Получалось, что она погибла именно тогда, когда у него, Шаунбурга, чуть не случился инфаркт. Однако "чуть" и "едва" — суть фигуры речи и ничего больше. Инфаркта не случилось, Баст был жив и пребывал в отменном здравии, а Кейт умерла, и ее больше не было. Как такое могло произойти? Казалось, что большей нелепицы и измыслить невозможно. Кейт не могла умереть, она не могла оставить его здесь в одиночестве, она…

От ужаса и горя у Баста потемнело в глазах, и когда полковник Фернандес наткнулся на него — вполне случайно — тремя часами позже, фон Шаунбург сидел во дворе под деревом, в темном неосвещенном углу. Сидел он прямо на холодной земле, откинувшись спиной на узловатый ствол оливы, и сжимал в руках скомканную газету. В уголке его плотно сжатого рта — прилипнув, забытая за ненадобностью, — осталась измочаленная и погасшая сигарета. Во всяком случае, именно такую картинку он теперь видел при попытках "оглянуться назад". А тогда…

Полковник — человек опытный. Кроме того, разведчик и испанский дворянин. Он ничего не спросил, и никак не выразил своего отношения к увиденному. Он только поприветствовал Баста вполголоса, а потом подхватил под руку, поднял с земли, и, освободив по дороге от прилипшего к губе окурка, увел в ближайший к территории штаба трактир — уютное заведение в полуподвале, со сводчатым низким потолком, обставленное темной грубо сколоченной мебелью. Там он усадил фон Шаунбурга за стол, устроился напротив и, сделав заказ, завел неторопливый разговор о жизни, смерти и любви. Он рассказывал о родной Андалусии, об апельсиновых садах и бродящей в крови южан страсти, о роковых женщинах и бесстрашных тореадорах, о давней славе и древней чести. Через три чашки крепкого, как динамит, горячего, как лава, и горького, как слезы, кофе и после бутылки пятидесятиградусной орухо, Баст смог, наконец, рассказать Фернандесу о том, что — смерть и ад! — произошло в этом гребаном мире, и кем была для него эта погибшая женщина.

— Жизнь жестока, — резюмировал Фернандес, разливая водку в стаканчики зеленоватого стекла. — Война — чудовище, пожирающее лучших из нас, а наши женщины — это все, что у нас есть, кроме чести и родины.

— Горюйте, Себастиан, — добавил он мгновение спустя. — Меня можете не стесняться, я сам такой…

Что имел в виду полковник? Иди знай, но не спрашивать же, в самом деле? Баст и не спросил.

"Зачем?"

Ему было очень плохо, но станет ли лучше, если выяснится, что и Фернандес пережил в своей жизни подобную трагедию?

"Вряд ли…"

Но, разумеется, Баст был искренне благодарен полковнику, поддержавшему его в трудную минуту.

"Надо же… Люди разные, а действуют на сходный манер".
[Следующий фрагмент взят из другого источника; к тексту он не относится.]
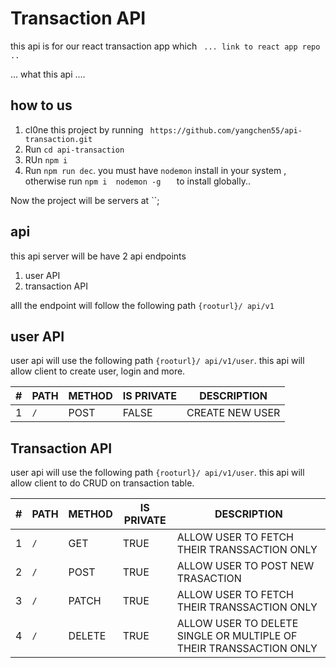 # Transaction API
 this api is for our react transaction app which  ` ... link to react app repo ..`

 ... what this api ....

 ## how to us
 1. cl0ne this project by running  ` https://github.com/yangchen55/api-transaction.git`
 2. Run `cd api-transaction`
 3. RUn `npm i `
 4. Run `npm run dec`. you must have `nodemon` install in your system , otherwise run `npm i  nodemon -g   ` to install globally..

Now the project will be servers at ``;


## api
 this api server will be have 2 api endpoints
 1. user API
 2. transaction API


 alll the endpoint will follow the following path  `{rooturl}/ api/v1`


## user API
 user api will use the following path `{rooturl}/ api/v1/user`. this api will allow client to create user, login and more.


|#| PATH | METHOD| IS PRIVATE | DESCRIPTION |
|-|------|-------|------------|-------------|
|1| `/` | POST   | FALSE      | CREATE NEW USER |


## Transaction API
 user api will use the following path `{rooturl}/ api/v1/user`. this api will allow client to do CRUD on transaction table.


 |#| PATH | METHOD| IS PRIVATE | DESCRIPTION |
 |-|------|-------|------------|--------------|
 |1| `/` | GET| TRUE | ALLOW USER TO FETCH THEIR TRANSSACTION ONLY |
|2| `/` | POST| TRUE | ALLOW USER TO POST NEW TRASACTION |DATA SHOULD BE SEND AS `{}` |
|3| `/` | PATCH| TRUE | ALLOW USER TO FETCH THEIR TRANSSACTION ONLY |{}
|4| `/` | DELETE| TRUE | ALLOW USER TO DELETE SINGLE OR MULTIPLE OF THEIR TRANSSACTION ONLY | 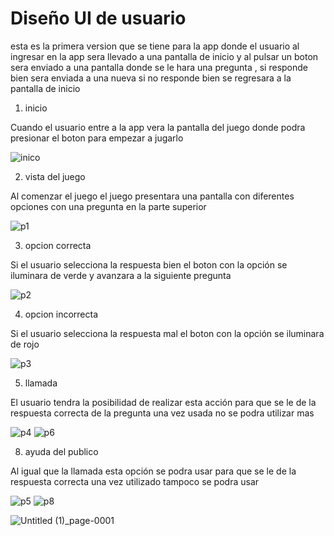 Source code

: # Diseño UI de usuario 

esta es la primera version que se tiene para la app donde el usuario al ingresar en la app sera llevado a una pantalla de inicio y al pulsar un boton sera enviado a una pantalla donde se le hara una pregunta , si responde bien sera enviada a una nueva si no responde bien se regresara a la pantalla de inicio 

1) inicio

Cuando el usuario entre a la app vera la pantalla del juego donde podra presionar el boton para empezar a jugarlo

![inico](https://user-images.githubusercontent.com/103227489/221466033-f4e4995e-afdd-4f12-97a9-6708efe51349.JPG)


2) vista del juego 

Al comenzar el juego el juego presentara una pantalla con diferentes opciones con una pregunta en la parte superior  

![p1](https://user-images.githubusercontent.com/103227489/221466058-5ac43b25-1aec-4f8d-a37f-2bd0a9a4dfe8.JPG)


3) opcion correcta

Si el usuario selecciona la respuesta bien el boton con la opción se iluminara de verde y avanzara a la siguiente pregunta

![p2](https://user-images.githubusercontent.com/103227489/221466081-be3752cd-c259-43ca-86de-7fa1390dfabe.JPG)


4) opcion incorrecta

Si el usuario selecciona la respuesta mal el boton con la opción se iluminara de rojo 

![p3](https://user-images.githubusercontent.com/103227489/221466107-b3b49cfa-ad6f-4ef6-9b9b-a2dea007fa2f.JPG)

5) llamada

El usuario tendra la posibilidad de realizar esta acción para que se le de la respuesta correcta de la pregunta una vez usada no se podra utilizar mas 

![p4](https://user-images.githubusercontent.com/103227489/221466119-a431891b-03cb-42f4-bf16-503406c70947.JPG)
![p6](https://user-images.githubusercontent.com/103227489/221466182-aac339eb-0020-43c7-b53b-fea6fcd4ff33.JPG)

8) ayuda del publico 

Al igual que la llamada esta opción se podra usar para que se le de la respuesta correcta una vez utilizado tampoco se podra usar 

![p5](https://user-images.githubusercontent.com/103227489/221466163-21fff395-3032-4cbe-97d7-24b8f1ca569a.JPG)
![p8](https://user-images.githubusercontent.com/103227489/221466199-ad0fb17f-b3c5-4d7c-ac72-93b1fe12dbb5.JPG)

![Untitled (1)_page-0001](https://user-images.githubusercontent.com/103227489/221455595-318acd95-2be8-444b-a927-7708adf1873f.jpg)
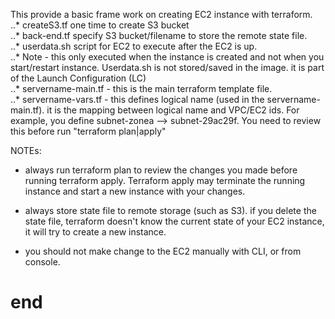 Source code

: This provide a basic frame work on creating EC2 instance with terraform.   
..* createS3.tf  one time to create S3 bucket   
..* back-end.tf  specify S3 bucket/filename to store the remote state file.  
..* userdata.sh  script for EC2 to execute after the EC2 is up.   
..* Note - this only executed when the instance is created and not when you start/restart instance.  Userdata.sh is not stored/saved in the image.  it is part of the Launch Configuration (LC)   
..* servername-main.tf - this is the main terraform template file.   
..* servername-vars.tf - this defines logical name (used in the servername-main.tf). it is the mapping between logical name and VPC/EC2 ids.  For example, you define subnet-zonea --> subnet-29ac29f.  You need to review this before run "terraform plan|apply"   
   
NOTEs:   
* always run terraform plan to review the changes you made before running terraform apply.  Terraform apply may terminate the running instance and start a new instance with your changes.  
  
* always store state file to remote storage (such as S3).  if you delete the state file, terraform doesn't know the current state of your EC2 instance, it will try to create a new instance.   

*   you should not make change to the EC2 manually with CLI, or from console.  
#  end   #
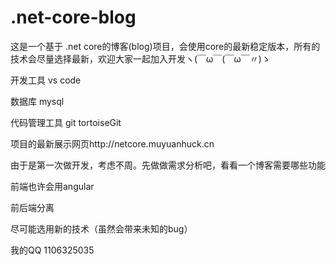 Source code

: # .net-core-blog
这是一个基于 .net core的博客(blog)项目，会使用core的最新稳定版本，所有的技术会尽量选择最新，欢迎大家一起加入开发ヽ(￣ω￣(￣ω￣〃)ゝ

开发工具 vs code

数据库 mysql

代码管理工具 git    tortoiseGit

项目的最新展示网页http://netcore.muyuanhuck.cn

由于是第一次做开发，考虑不周。先做做需求分析吧，看看一个博客需要哪些功能

前端也许会用angular


前后端分离

尽可能选用新的技术（虽然会带来未知的bug）

我的QQ 1106325035
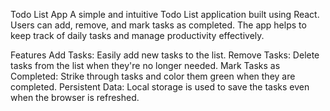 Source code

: Todo List App
A simple and intuitive Todo List application built using React. Users can add, remove, and mark tasks as completed. The app helps to keep track of daily tasks and manage productivity effectively.

Features
Add Tasks: Easily add new tasks to the list.
Remove Tasks: Delete tasks from the list when they're no longer needed.
Mark Tasks as Completed: Strike through tasks and color them green when they are completed.
Persistent Data: Local storage is used to save the tasks even when the browser is refreshed.
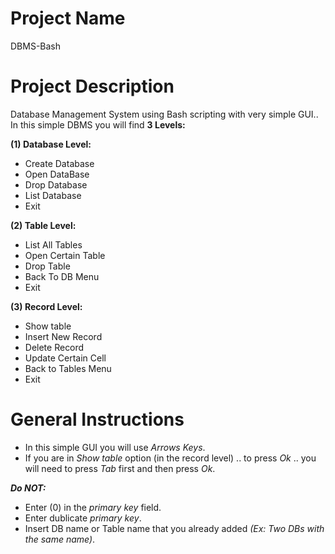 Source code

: # Project Name

DBMS-Bash

# Project Description

 Database Management System using Bash scripting with very simple GUI..
 In this simple DBMS you will find **3 Levels:**
 
**(1) Database Level:** 
  - Create Database
  - Open DataBase
  - Drop Database
  - List Database
  - Exit
  
**(2) Table Level:**
  - List All Tables
  - Open Certain Table
  - Drop Table
  - Back To DB Menu
  - Exit
  
**(3) Record Level:** 
  - Show table
  - Insert New Record
  - Delete Record
  - Update Certain Cell
  - Back to Tables Menu
  - Exit
  
  # General Instructions
  * In this simple GUI you will use *Arrows Keys*.
  * If you are in *Show table* option (in the record level) .. to press *Ok* .. you will need to press *Tab* first and then press *Ok*.
  
  ***Do NOT:***
  - Enter (0) in the *primary key* field.
  - Enter dublicate *primary key*.
  - Insert DB name or Table name that you already added *(Ex: Two DBs with the same name)*.
  
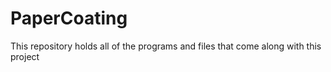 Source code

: # PaperCoating
This repository holds all of the programs and files that come along with this project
Следующие дни не принесли облегчения, но показали, что Себастиан фон Шаунбург способен по крайней мере держать себя в руках. Он вполне контролировал свое поведение и был уверен, что ни словом, ни жестом не выдал окружающим обуревающих его чувств. Знал секрет Шаунбурга один лишь полковник Фернандес, но о ночи, проведенной в крошечном трактире за водкой и "разговором по душам", никак не напоминал. А еще через пару дней положил на стол перед Бастом другую газету. Но ни содержание заметки подчеркнутой синим карандашом, ни выводы, которые из него следовали, полковник не комментировал. Просто, проходя мимо, положил сложенную газету на столешницу перед Бастом и ушел.

"Жива?!"

Прошло еще несколько дней, и Шаунбург вполне уверился, что живет в мире иллюзий, но большинство источников все-таки сходились во мнении, что Кайзерина жива, хотя и ранена. Проблема, однако, в достоверности, — по роду своей деятельности Баст хорошо представлял, что это могут быть за источники. В конечном счете, за всеми этими сообщениями — несмотря на все их разнообразие — мог обнаружиться один и тот же человек. Один. Но наделенный воображением и умеющий делать деньги из пустоты… человеческого любопытства и собственного равнодушия. С другой стороны, если Кайзерина действительно осталась жива, никто, судя по всему, не мог сказать с определенностью, насколько тяжело она ранена.

"Дьявол!"

Но, хочешь "рви", хочешь "мечи", а с тем фактом, что объективной информацией пресса не будет оперировать и полстолетия спустя, когда появится, наконец, факс и Интернет, ничего не поделаешь. Такова "се ля ви". И, следовательно, Шаунбургу оставалось одно: проверить все самому.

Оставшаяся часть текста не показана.